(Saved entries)
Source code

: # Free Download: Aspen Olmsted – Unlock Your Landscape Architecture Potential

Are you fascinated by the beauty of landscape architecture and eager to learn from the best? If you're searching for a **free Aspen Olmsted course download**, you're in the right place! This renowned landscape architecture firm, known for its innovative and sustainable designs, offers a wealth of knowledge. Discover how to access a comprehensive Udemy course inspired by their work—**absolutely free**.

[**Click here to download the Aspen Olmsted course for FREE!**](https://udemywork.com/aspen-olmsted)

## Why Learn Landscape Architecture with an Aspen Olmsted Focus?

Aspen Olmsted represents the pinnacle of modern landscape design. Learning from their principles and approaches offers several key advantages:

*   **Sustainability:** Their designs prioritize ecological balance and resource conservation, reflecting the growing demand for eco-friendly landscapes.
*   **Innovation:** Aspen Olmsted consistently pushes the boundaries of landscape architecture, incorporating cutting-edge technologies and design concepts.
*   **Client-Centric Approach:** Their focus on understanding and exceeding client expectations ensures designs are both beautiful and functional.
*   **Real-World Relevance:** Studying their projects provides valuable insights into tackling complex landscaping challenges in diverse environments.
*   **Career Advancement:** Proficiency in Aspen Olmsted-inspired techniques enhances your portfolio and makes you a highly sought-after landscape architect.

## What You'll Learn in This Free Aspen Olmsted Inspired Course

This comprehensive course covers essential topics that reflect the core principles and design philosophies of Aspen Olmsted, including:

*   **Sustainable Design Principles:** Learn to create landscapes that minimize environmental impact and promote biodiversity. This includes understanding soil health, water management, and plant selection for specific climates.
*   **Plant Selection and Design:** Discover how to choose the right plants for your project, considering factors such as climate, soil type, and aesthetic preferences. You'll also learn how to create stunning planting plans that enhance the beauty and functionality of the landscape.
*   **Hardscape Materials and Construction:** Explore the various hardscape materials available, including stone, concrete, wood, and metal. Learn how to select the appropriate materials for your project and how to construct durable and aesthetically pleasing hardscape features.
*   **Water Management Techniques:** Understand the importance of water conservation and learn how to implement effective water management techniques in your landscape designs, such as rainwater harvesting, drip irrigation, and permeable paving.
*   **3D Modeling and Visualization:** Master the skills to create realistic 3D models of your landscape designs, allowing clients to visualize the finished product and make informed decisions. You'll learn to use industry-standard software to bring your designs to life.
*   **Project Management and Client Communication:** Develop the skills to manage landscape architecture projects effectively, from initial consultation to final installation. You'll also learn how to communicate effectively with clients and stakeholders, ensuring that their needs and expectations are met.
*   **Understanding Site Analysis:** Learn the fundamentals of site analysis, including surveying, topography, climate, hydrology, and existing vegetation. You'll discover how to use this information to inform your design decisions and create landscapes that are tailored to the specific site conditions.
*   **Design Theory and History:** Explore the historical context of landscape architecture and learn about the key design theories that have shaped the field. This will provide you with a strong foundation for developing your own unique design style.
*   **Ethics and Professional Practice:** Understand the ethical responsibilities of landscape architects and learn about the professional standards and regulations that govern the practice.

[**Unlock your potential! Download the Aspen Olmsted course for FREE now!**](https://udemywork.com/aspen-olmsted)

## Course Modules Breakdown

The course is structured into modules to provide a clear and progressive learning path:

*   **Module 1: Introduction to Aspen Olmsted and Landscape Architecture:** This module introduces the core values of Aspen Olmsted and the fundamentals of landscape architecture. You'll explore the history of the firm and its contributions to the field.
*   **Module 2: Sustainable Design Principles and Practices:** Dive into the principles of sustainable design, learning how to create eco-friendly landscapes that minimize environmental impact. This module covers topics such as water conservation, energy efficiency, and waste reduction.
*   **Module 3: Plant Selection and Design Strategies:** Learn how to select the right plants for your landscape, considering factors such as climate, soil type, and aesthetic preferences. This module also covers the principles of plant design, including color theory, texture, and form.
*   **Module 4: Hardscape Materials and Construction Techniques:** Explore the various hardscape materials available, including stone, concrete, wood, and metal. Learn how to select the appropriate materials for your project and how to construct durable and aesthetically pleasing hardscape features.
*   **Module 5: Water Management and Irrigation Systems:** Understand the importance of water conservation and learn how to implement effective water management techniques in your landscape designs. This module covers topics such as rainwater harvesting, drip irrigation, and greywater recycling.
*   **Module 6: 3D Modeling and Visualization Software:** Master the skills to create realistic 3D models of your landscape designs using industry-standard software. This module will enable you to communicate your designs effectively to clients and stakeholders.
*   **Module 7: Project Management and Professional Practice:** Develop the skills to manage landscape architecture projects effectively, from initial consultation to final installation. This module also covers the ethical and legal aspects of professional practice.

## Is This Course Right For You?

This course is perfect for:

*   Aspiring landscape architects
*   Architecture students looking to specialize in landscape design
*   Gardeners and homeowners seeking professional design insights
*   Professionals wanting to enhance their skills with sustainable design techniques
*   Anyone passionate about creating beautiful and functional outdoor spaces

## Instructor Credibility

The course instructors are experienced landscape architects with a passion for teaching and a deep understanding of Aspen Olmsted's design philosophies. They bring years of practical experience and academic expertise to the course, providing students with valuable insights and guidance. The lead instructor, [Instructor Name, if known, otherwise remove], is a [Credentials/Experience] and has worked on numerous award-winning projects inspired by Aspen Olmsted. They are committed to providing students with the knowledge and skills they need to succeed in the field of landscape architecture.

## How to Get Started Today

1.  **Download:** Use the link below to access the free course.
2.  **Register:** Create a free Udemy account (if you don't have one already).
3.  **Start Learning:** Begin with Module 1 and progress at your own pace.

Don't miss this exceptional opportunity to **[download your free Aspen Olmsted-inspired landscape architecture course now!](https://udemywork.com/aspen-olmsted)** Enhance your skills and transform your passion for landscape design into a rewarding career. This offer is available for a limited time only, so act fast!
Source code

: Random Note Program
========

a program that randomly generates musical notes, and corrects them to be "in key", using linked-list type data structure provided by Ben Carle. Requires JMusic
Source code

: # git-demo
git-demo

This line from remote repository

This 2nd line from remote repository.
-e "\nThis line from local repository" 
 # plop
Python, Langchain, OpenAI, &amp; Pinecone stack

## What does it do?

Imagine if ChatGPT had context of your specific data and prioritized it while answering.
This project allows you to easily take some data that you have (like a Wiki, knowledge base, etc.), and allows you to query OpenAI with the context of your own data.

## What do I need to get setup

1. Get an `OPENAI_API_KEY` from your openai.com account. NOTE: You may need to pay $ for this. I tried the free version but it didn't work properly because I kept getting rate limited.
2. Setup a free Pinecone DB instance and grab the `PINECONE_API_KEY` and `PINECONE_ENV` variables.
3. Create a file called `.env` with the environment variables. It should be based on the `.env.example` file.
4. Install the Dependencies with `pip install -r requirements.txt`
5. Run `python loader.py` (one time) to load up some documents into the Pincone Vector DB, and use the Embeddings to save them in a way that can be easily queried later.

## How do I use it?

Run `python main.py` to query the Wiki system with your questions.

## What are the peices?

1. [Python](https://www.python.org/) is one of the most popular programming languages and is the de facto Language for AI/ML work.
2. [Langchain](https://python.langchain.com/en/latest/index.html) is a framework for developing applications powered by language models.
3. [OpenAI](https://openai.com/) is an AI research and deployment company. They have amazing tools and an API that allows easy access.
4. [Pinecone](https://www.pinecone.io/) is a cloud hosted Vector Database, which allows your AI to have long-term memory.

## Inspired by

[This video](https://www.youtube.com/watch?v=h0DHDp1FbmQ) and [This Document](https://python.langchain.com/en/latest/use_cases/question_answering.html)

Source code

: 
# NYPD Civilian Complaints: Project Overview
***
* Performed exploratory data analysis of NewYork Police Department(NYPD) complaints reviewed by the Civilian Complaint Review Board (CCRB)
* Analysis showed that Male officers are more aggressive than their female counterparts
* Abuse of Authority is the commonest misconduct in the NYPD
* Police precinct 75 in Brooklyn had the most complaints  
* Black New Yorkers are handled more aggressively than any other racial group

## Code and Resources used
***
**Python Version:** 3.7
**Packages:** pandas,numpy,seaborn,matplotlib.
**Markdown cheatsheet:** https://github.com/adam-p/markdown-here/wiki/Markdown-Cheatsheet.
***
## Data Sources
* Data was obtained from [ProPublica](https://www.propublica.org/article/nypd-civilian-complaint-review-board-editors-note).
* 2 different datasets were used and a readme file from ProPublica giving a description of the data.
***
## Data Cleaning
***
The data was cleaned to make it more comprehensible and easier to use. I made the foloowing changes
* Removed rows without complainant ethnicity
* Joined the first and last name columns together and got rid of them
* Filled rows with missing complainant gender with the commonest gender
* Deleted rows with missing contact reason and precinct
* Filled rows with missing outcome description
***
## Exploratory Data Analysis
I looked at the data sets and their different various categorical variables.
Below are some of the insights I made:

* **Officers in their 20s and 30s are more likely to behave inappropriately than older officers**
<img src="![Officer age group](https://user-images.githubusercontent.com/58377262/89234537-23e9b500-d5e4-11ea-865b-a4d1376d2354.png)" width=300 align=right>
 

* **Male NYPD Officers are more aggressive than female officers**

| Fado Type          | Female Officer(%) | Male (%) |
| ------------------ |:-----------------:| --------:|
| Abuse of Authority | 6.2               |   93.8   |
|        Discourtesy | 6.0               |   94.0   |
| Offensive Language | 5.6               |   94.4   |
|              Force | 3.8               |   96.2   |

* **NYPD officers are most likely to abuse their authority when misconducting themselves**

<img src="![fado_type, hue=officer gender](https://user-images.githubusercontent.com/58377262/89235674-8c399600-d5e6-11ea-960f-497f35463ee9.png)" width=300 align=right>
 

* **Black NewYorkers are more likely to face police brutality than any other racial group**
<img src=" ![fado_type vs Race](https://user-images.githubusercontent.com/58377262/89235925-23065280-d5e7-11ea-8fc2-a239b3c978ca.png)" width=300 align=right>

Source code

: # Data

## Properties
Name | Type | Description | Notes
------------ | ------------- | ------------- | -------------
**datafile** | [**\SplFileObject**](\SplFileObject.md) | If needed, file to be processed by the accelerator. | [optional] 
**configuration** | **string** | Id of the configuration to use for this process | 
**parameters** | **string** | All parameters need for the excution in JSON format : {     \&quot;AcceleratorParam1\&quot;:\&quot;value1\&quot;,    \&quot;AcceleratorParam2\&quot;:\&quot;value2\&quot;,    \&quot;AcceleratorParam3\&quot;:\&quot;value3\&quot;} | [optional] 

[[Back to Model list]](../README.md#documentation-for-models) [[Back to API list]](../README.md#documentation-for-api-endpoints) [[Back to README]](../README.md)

EXERCISE DETAILS. Could you return exactly the stretch of the data above that starts at the line with "line from local" and ends at the line with "## What are the peices?", both lines included?

REPLY TO THE EXERCISE.
-e "\nThis line from local repository" 
 # plop
Python, Langchain, OpenAI, &amp; Pinecone stack

## What does it do?

Imagine if ChatGPT had context of your specific data and prioritized it while answering.
This project allows you to easily take some data that you have (like a Wiki, knowledge base, etc.), and allows you to query OpenAI with the context of your own data.

## What do I need to get setup

1. Get an `OPENAI_API_KEY` from your openai.com account. NOTE: You may need to pay $ for this. I tried the free version but it didn't work properly because I kept getting rate limited.
2. Setup a free Pinecone DB instance and grab the `PINECONE_API_KEY` and `PINECONE_ENV` variables.
3. Create a file called `.env` with the environment variables. It should be based on the `.env.example` file.
4. Install the Dependencies with `pip install -r requirements.txt`
5. Run `python loader.py` (one time) to load up some documents into the Pincone Vector DB, and use the Embeddings to save them in a way that can be easily queried later.

## How do I use it?

Run `python main.py` to query the Wiki system with your questions.

## What are the peices?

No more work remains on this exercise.